Introducing shadow-reth

Introducing shadow-reth

Today, we’re releasing shadow-reth – an open source shadow node built on Reth.

shadow-reth contains a series of Reth modifications that enable you to generate shadow events via Execution Extensions, and retrieve them easily with a custom RPC Extension.

Why shadow events?

Shadow events are a powerful new primitive for generating blockchain data that empower developers with greater freedom and flexibility over how they work with onchain data from smart contracts.

Shadow events bring clear benefits:

  1. Deeper data coverage: Generate net-new events by accessing onchain data that was previously inaccessible (or very difficult to access), on any smart contract.
  2. Simplified data pipelines: Drastically reduce the complexity of data pipelines by writing transformation logic directly in smart contracts themselves.
  3. Faster iteration cycles: Quickly test, verify, and iterate on shadow events using tools that you’re already familiar with.
  4. Permissionless, gasless logging: Permissionlessly add as many events as you want, on any contract you want, without increasing the gas burden on end users.

Why shadow-reth?

Our hosted platform packages powerful functionality into a set of easy-to-use features that enable a single developer to write advanced data pipelines in minutes, without complex ETL pipelines or additional offchain infrastructure.

However, fully hosted platforms present trustlessness tradeoffs. While shadow forks do not hold user funds in the same way that public blockchains do, they do manage data –– and data is incredibly valuable.

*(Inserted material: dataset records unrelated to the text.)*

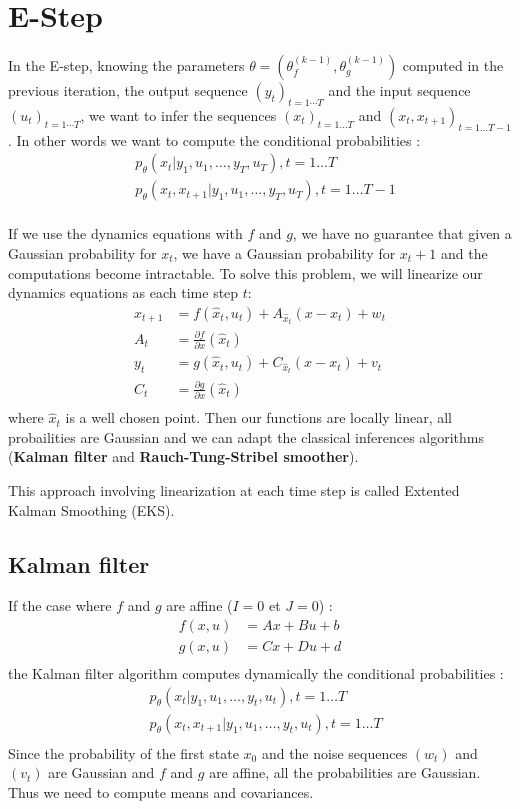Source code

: \section{E-Step}

In the E-step, knowing the parameters $\theta = (\theta_f^{(k-1)}, \theta_g^{(k-1)})$ computed in the previous iteration, the output sequence $(y_t)_{t=1 \cdots T}$ and the input sequence $(u_t)_{t=1 \cdots T}$, we want to infer the sequences $(x_t)_{t=1 \ldots T}$ and $(x_t, x_{t+1})_{t=1 \ldots T-1}$.
In other words we want to compute the conditional probabilities :
\begin{align*}
  &p_{\theta}\left(x_t|y_1, u_1, \ldots, y_T, u_T \right ), t=1 \ldots T\\
  &p_{\theta}\left(x_t, x_{t+1}|y_1, u_1, \ldots, y_T, u_T \right ), t=1 \ldots T-1\\
\end{align*}

If we use the dynamics equations with $f$ and $g$, we have no guarantee that given a Gaussian probability for $x_t$, we have a Gaussian probability for $x_t+1$ and the computations become intractable.
To solve this problem, we will linearize our dynamics equations as each time step $t$:
\begin{align*}
	x_{t+1} &= f(\hat{x}_t, u_t) + A_{\hat{x}_t} (x - x_t) + w_t\\
  A_t &= \frac{\partial f}{\partial x}(\hat{x}_t)\\
	y_t &= g(\hat{x}_t, u_t) + C_{\hat{x}_t} (x - x_t) + v_t\\
  C_t &= \frac{\partial g}{\partial x}(\hat{x}_t)\\
\end{align*}
where $\hat{x}_t$ is a well chosen point.
Then our functions are locally linear, all probailities are Gaussian and we can adapt the classical inferences algorithms (\textbf{Kalman filter} and \textbf{Rauch-Tung-Stribel smoother}).

This approach involving linearization at each time step is called Extented Kalman Smoothing (EKS).

\subsection{Kalman filter}

If the case where $f$ and $g$ are affine ($I=0$ et $J=0$) :
\begin{align*}
  f(x,u) &= Ax + Bu + b\\
  g(x,u) &= Cx + Du + d\\
\end{align*}
the Kalman filter algorithm computes dynamically the conditional probabilities :
\begin{align*}
  &p_{\theta}\left(x_t|y_1, u_1, \ldots, y_t, u_t \right ), t=1 \ldots T\\
  &p_{\theta}\left(x_t, x_{t+1}|y_1, u_1, \ldots, y_t, u_t \right ), t=1 \ldots T\\
\end{align*}
Since the probability of the first state $x_0$ and the noise sequences $(w_t)$ and $(v_t)$ are Gaussian and $f$ and $g$ are affine, all the probabilities are Gaussian.
Thus we need to compute means and covariances.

We believe it’s critical that anyone can generate shadow events in a decentralized and self-hosted manner, and verify that data generated by a hosted shadow fork matches what is expected from its shadow contract implementation –– much in the same way that anyone can verify the data they get from a hosted mainnet RPC provider by self-hosting their own mainnet node.

To that end, we've released shadow-reth: an open source shadow node built on Reth, licensed under Apache 2.0 and MIT.

Reth Execution Extensions introduced a framework to build customizable, performant nodes. In short, Execution Extensions (ExExes) are post-execution hooks for building off-chain infrastructure on top of Reth.

shadow-reth leverages Reth ExExes to provide an open-source implementation of a shadow node that allows anyone to generate shadow events and retrieve them via JSON-RPC. Importantly, this can all be run within a single Reth node, without requiring additional offchain infrastructure, or maintaining a heavily modified client fork.

This makes the benefits of shadow events accessible to all, and increases trustlessness and verifiability as their usage continues to proliferate.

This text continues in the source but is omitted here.